But Frieda was clapping her hands together with much more pleasure than that slightly selfish young person usually showed.

"Oh, I am so glad, Jack. We do like Frank better than any one we know, don't we? And if you don't, I am sure Olive does," she persisted.

Jim got up from his place. "I don't like this fashion you have, Mrs. Colter, of corresponding with gentlemen and not informing your husband, but just the same I am delighted that Kent is coming to us. It's amazing what a fine fellow he is for an Englishman, and certainly we owe him a lot. When a man marries at another's house—and such a wedding—it's hard work getting even with him!"

Out to the door Ruth followed her husband.

"I am dreadfully uneasy about this trouble at the mine. I did not dare show how much I am worried before the girls. But you must tell me just what the conditions are, Jim. You know we don't believe in marriages where the woman is shut out from facts," Ruth insisted.

For half a moment the man hesitated. Then he kissed the little woman who had to stand on her tip-toes to be on a level with his chin.
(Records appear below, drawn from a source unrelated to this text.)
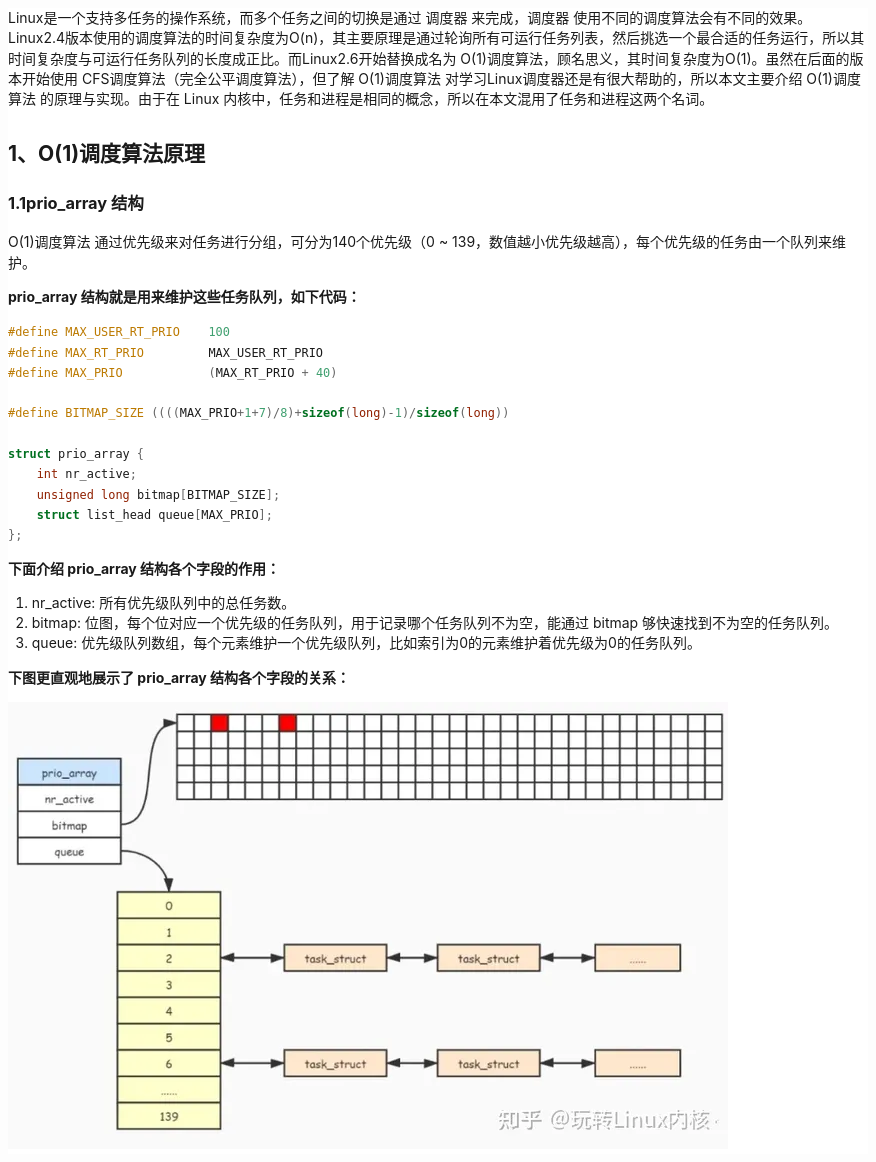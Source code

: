 Linux是一个支持多任务的操作系统，而多个任务之间的切换是通过 调度器 来完成，调度器 使用不同的调度算法会有不同的效果。Linux2.4版本使用的调度算法的时间复杂度为O(n)，其主要原理是通过轮询所有可运行任务列表，然后挑选一个最合适的任务运行，所以其时间复杂度与可运行任务队列的长度成正比。而Linux2.6开始替换成名为 O(1)调度算法，顾名思义，其时间复杂度为O(1)。虽然在后面的版本开始使用 CFS调度算法（完全公平调度算法），但了解 O(1)调度算法 对学习Linux调度器还是有很大帮助的，所以本文主要介绍 O(1)调度算法 的原理与实现。由于在 Linux 内核中，任务和进程是相同的概念，所以在本文混用了任务和进程这两个名词。

## 1、O(1)调度算法原理

### 1.1prio_array 结构

O(1)调度算法 通过优先级来对任务进行分组，可分为140个优先级（0 ~ 139，数值越小优先级越高），每个优先级的任务由一个队列来维护。

**prio_array 结构就是用来维护这些任务队列，如下代码：**

```cpp
#define MAX_USER_RT_PRIO    100
#define MAX_RT_PRIO         MAX_USER_RT_PRIO
#define MAX_PRIO            (MAX_RT_PRIO + 40)

#define BITMAP_SIZE ((((MAX_PRIO+1+7)/8)+sizeof(long)-1)/sizeof(long))

struct prio_array {
    int nr_active;
    unsigned long bitmap[BITMAP_SIZE];
    struct list_head queue[MAX_PRIO];
};
```

**下面介绍 prio_array 结构各个字段的作用：**

1. nr_active: 所有优先级队列中的总任务数。
2. bitmap: 位图，每个位对应一个优先级的任务队列，用于记录哪个任务队列不为空，能通过 bitmap 够快速找到不为空的任务队列。
3. queue: 优先级队列数组，每个元素维护一个优先级队列，比如索引为0的元素维护着优先级为0的任务队列。

**下图更直观地展示了 prio_array 结构各个字段的关系：**

![img](img/v2-dd9cfa164bdd3cdd6044d5a260419f50_720w.webp)
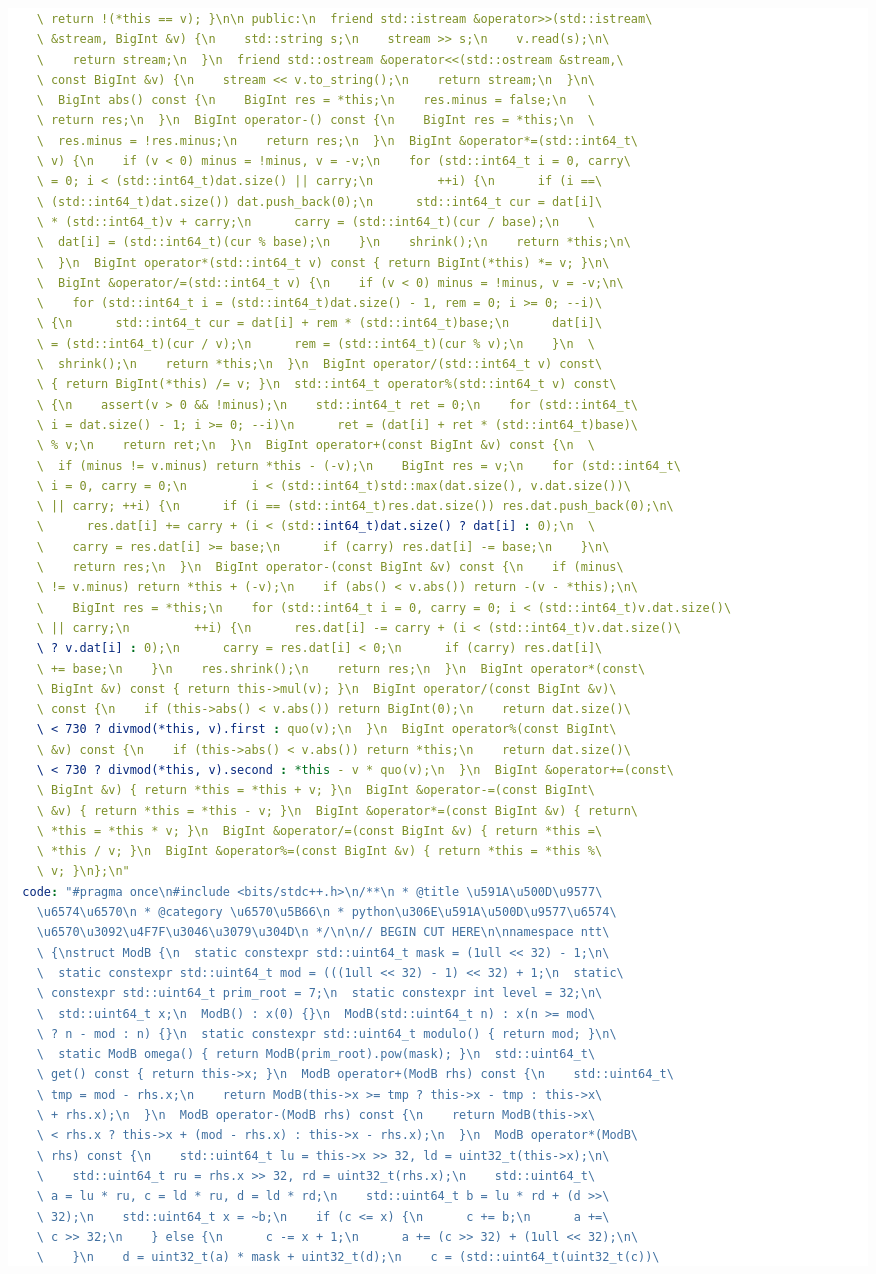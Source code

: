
 ```yaml
    \ return !(*this == v); }\n\n public:\n  friend std::istream &operator>>(std::istream\
    \ &stream, BigInt &v) {\n    std::string s;\n    stream >> s;\n    v.read(s);\n\
    \    return stream;\n  }\n  friend std::ostream &operator<<(std::ostream &stream,\
    \ const BigInt &v) {\n    stream << v.to_string();\n    return stream;\n  }\n\
    \  BigInt abs() const {\n    BigInt res = *this;\n    res.minus = false;\n   \
    \ return res;\n  }\n  BigInt operator-() const {\n    BigInt res = *this;\n  \
    \  res.minus = !res.minus;\n    return res;\n  }\n  BigInt &operator*=(std::int64_t\
    \ v) {\n    if (v < 0) minus = !minus, v = -v;\n    for (std::int64_t i = 0, carry\
    \ = 0; i < (std::int64_t)dat.size() || carry;\n         ++i) {\n      if (i ==\
    \ (std::int64_t)dat.size()) dat.push_back(0);\n      std::int64_t cur = dat[i]\
    \ * (std::int64_t)v + carry;\n      carry = (std::int64_t)(cur / base);\n    \
    \  dat[i] = (std::int64_t)(cur % base);\n    }\n    shrink();\n    return *this;\n\
    \  }\n  BigInt operator*(std::int64_t v) const { return BigInt(*this) *= v; }\n\
    \  BigInt &operator/=(std::int64_t v) {\n    if (v < 0) minus = !minus, v = -v;\n\
    \    for (std::int64_t i = (std::int64_t)dat.size() - 1, rem = 0; i >= 0; --i)\
    \ {\n      std::int64_t cur = dat[i] + rem * (std::int64_t)base;\n      dat[i]\
    \ = (std::int64_t)(cur / v);\n      rem = (std::int64_t)(cur % v);\n    }\n  \
    \  shrink();\n    return *this;\n  }\n  BigInt operator/(std::int64_t v) const\
    \ { return BigInt(*this) /= v; }\n  std::int64_t operator%(std::int64_t v) const\
    \ {\n    assert(v > 0 && !minus);\n    std::int64_t ret = 0;\n    for (std::int64_t\
    \ i = dat.size() - 1; i >= 0; --i)\n      ret = (dat[i] + ret * (std::int64_t)base)\
    \ % v;\n    return ret;\n  }\n  BigInt operator+(const BigInt &v) const {\n  \
    \  if (minus != v.minus) return *this - (-v);\n    BigInt res = v;\n    for (std::int64_t\
    \ i = 0, carry = 0;\n         i < (std::int64_t)std::max(dat.size(), v.dat.size())\
    \ || carry; ++i) {\n      if (i == (std::int64_t)res.dat.size()) res.dat.push_back(0);\n\
    \      res.dat[i] += carry + (i < (std::int64_t)dat.size() ? dat[i] : 0);\n  \
    \    carry = res.dat[i] >= base;\n      if (carry) res.dat[i] -= base;\n    }\n\
    \    return res;\n  }\n  BigInt operator-(const BigInt &v) const {\n    if (minus\
    \ != v.minus) return *this + (-v);\n    if (abs() < v.abs()) return -(v - *this);\n\
    \    BigInt res = *this;\n    for (std::int64_t i = 0, carry = 0; i < (std::int64_t)v.dat.size()\
    \ || carry;\n         ++i) {\n      res.dat[i] -= carry + (i < (std::int64_t)v.dat.size()\
    \ ? v.dat[i] : 0);\n      carry = res.dat[i] < 0;\n      if (carry) res.dat[i]\
    \ += base;\n    }\n    res.shrink();\n    return res;\n  }\n  BigInt operator*(const\
    \ BigInt &v) const { return this->mul(v); }\n  BigInt operator/(const BigInt &v)\
    \ const {\n    if (this->abs() < v.abs()) return BigInt(0);\n    return dat.size()\
    \ < 730 ? divmod(*this, v).first : quo(v);\n  }\n  BigInt operator%(const BigInt\
    \ &v) const {\n    if (this->abs() < v.abs()) return *this;\n    return dat.size()\
    \ < 730 ? divmod(*this, v).second : *this - v * quo(v);\n  }\n  BigInt &operator+=(const\
    \ BigInt &v) { return *this = *this + v; }\n  BigInt &operator-=(const BigInt\
    \ &v) { return *this = *this - v; }\n  BigInt &operator*=(const BigInt &v) { return\
    \ *this = *this * v; }\n  BigInt &operator/=(const BigInt &v) { return *this =\
    \ *this / v; }\n  BigInt &operator%=(const BigInt &v) { return *this = *this %\
    \ v; }\n};\n"
  code: "#pragma once\n#include <bits/stdc++.h>\n/**\n * @title \u591A\u500D\u9577\
    \u6574\u6570\n * @category \u6570\u5B66\n * python\u306E\u591A\u500D\u9577\u6574\
    \u6570\u3092\u4F7F\u3046\u3079\u304D\n */\n\n// BEGIN CUT HERE\n\nnamespace ntt\
    \ {\nstruct ModB {\n  static constexpr std::uint64_t mask = (1ull << 32) - 1;\n\
    \  static constexpr std::uint64_t mod = (((1ull << 32) - 1) << 32) + 1;\n  static\
    \ constexpr std::uint64_t prim_root = 7;\n  static constexpr int level = 32;\n\
    \  std::uint64_t x;\n  ModB() : x(0) {}\n  ModB(std::uint64_t n) : x(n >= mod\
    \ ? n - mod : n) {}\n  static constexpr std::uint64_t modulo() { return mod; }\n\
    \  static ModB omega() { return ModB(prim_root).pow(mask); }\n  std::uint64_t\
    \ get() const { return this->x; }\n  ModB operator+(ModB rhs) const {\n    std::uint64_t\
    \ tmp = mod - rhs.x;\n    return ModB(this->x >= tmp ? this->x - tmp : this->x\
    \ + rhs.x);\n  }\n  ModB operator-(ModB rhs) const {\n    return ModB(this->x\
    \ < rhs.x ? this->x + (mod - rhs.x) : this->x - rhs.x);\n  }\n  ModB operator*(ModB\
    \ rhs) const {\n    std::uint64_t lu = this->x >> 32, ld = uint32_t(this->x);\n\
    \    std::uint64_t ru = rhs.x >> 32, rd = uint32_t(rhs.x);\n    std::uint64_t\
    \ a = lu * ru, c = ld * ru, d = ld * rd;\n    std::uint64_t b = lu * rd + (d >>\
    \ 32);\n    std::uint64_t x = ~b;\n    if (c <= x) {\n      c += b;\n      a +=\
    \ c >> 32;\n    } else {\n      c -= x + 1;\n      a += (c >> 32) + (1ull << 32);\n\
    \    }\n    d = uint32_t(a) * mask + uint32_t(d);\n    c = (std::uint64_t(uint32_t(c))\
```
"I don't tell you the facts, Ruthie dear, because I don't know them," he answered. "How can I tell what a lot of crazy, obstinate men are going to do? But evidently the miners who deserted us have managed to intimidate the other mine workers in this neighborhood. Ralph has not been able to get hold of any men who want to work for us, and things at the mine have been idle for some time, as you know. So far, all we have been able to do is to have the cowboys do picket duty down at the mine so as to keep the other fellows from wrecking our machinery or blowing us up. There, don't turn white as a sheet, Ruth! I don't believe that the old miners are that anxious to injure us; yet we have to be on the look-out. Merrit has got to be away all day today hunting for men, so I must be on the job. Sorry I can't meet Kent, but you'll see that he is looked after all right and I'll be with you at dinner tonight. I'll bring Merrit with me if I can persuade him—he is apt to be pretty well fagged."

The greater part of the day the four girls spent together in the garden near the Lodge. It was a lovely June day, with the air full of the scents of innumerable wild flowers. And everything within the immediate neighborhood of the Lodge was as peaceful and undisturbed as though the mine were a hundred miles away. Jean and Jack at least half a dozen times confessed to the desire to walk over to the mine and see what was taking place; but since Jim had given strict orders against it they did not quite dare.

A part of the time they spent helping Frieda gather great bunches of violets from her old violet beds, which had never been allowed to die out, until the Lodge was finally filled with them and the big living room was fair and fragrant enough for any festival.

Then, when other amusements failed, there was always the new house to be investigated. It was now so nearly completed that when things quieted down at the mine again, if they were still to have a sufficient income to meet expenses, the moving into the new home was to take place.